Damit ist eigentlich klar, dass durch die Mission der ABC-Abwehrkräfte in Kuwait (Unterstützung von US-Soldaten), die im Zweifelsfall unter US-Kommando stehen, mit einer Einbeziehung deutscher Soldaten in einen Irak-Krieg gerechnet werden muss. Das gilt ebenso für die multinationalen (und deutschen) Besatzungen beim geplanten Einsatz von AWACS-Aufklärungsflugzeugen. So ist Deutschland dann nicht mehr „nur“ indirekt wie bisher (Truppentransporte über Frankfurt Airbase, Ramstein und Spangdahlem), sondern wohl auch direkt beteiligt. Der Gebrauch deutscher, britischer und amerikanischer Infrastruktur in Deutschland wird den kriegführenden Staaten durch die Bundesregierung gewiss nicht verboten, obwohl sie bei einem Angriffskrieg nicht nur die Möglichkeit, sondern laut Grundgesetz sogar die Pflicht hätte, eine Nutzung zu untersagen. Kaum anders dürfte bei den Überflugrechten verfahren werden.

Kontroversen wird deshalb die Irak-Frage auf dem NATO-Gipfel kaum auslösen, nicht zuletzt, weil auch die deutsche Seite kein Veto gegen einen Krieg riskieren will. Zu erwarten sind eher ein offizielles Nichtverhalten der Allianz gegenüber den Plänen in Washington und London und damit Duldung sowie inoffizielle Mitwirkung.

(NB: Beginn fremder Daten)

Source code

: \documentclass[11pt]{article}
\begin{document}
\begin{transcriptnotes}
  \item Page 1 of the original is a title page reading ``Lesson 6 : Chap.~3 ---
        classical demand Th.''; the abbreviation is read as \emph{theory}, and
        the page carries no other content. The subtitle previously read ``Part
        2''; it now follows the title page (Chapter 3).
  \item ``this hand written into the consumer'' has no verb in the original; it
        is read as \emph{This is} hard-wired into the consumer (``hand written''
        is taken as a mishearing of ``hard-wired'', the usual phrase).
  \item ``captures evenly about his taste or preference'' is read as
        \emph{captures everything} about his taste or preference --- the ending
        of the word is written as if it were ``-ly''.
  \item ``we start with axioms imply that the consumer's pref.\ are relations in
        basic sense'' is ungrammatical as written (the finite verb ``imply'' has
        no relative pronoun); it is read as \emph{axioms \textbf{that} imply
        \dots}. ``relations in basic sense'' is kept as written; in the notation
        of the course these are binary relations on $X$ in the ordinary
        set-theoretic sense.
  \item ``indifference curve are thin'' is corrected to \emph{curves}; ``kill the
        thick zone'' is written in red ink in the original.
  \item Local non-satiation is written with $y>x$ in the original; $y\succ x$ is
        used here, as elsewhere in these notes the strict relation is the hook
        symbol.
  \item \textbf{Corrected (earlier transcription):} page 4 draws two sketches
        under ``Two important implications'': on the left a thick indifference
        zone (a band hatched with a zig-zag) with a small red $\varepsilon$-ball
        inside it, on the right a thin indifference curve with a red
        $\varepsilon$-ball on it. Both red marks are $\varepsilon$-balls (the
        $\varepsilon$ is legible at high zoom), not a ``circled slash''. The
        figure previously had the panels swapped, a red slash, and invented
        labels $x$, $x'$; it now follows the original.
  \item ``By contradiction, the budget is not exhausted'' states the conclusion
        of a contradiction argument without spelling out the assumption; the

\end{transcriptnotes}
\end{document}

Erst wenn die USA als nächstes Kriegsziel Iran ins Visier nehmen, erscheinen heftigere Kontroversen zwischen den Regierungen der USA und Deutschlands denkbar, denn hier unterscheiden sich die geopolitischen und ökonomischen Interessen erheblich.

Deutschland wird also auf dem Prager Gipfel steigende Verteidigungsausgaben versprechen und seine Teilnahme am neuen NATO-Interventionskorps zusagen, das hieße allerdings, die in Arbeit befindlichen neuen Verteidigungspolitischen Richtlinien (VPR) müssten noch einmal umgeschrieben werden, weil eine „Light“-Form von Präventivkriegen und die Übernahme weiterer militärischer Engagements (als „Lead-Nation“) in Afghanistan, auf dem Balkan und anderswo im permanenten Anti-Terror-Krieg hinzu kommen. Schließlich ist die Bundesrepublik Deutschland schon heute nach den USA der Staat, der – gemessen an seiner Truppenstärke – das größte Militärkontingent außerhalb der eigenen Grenzen im Einsatz hat.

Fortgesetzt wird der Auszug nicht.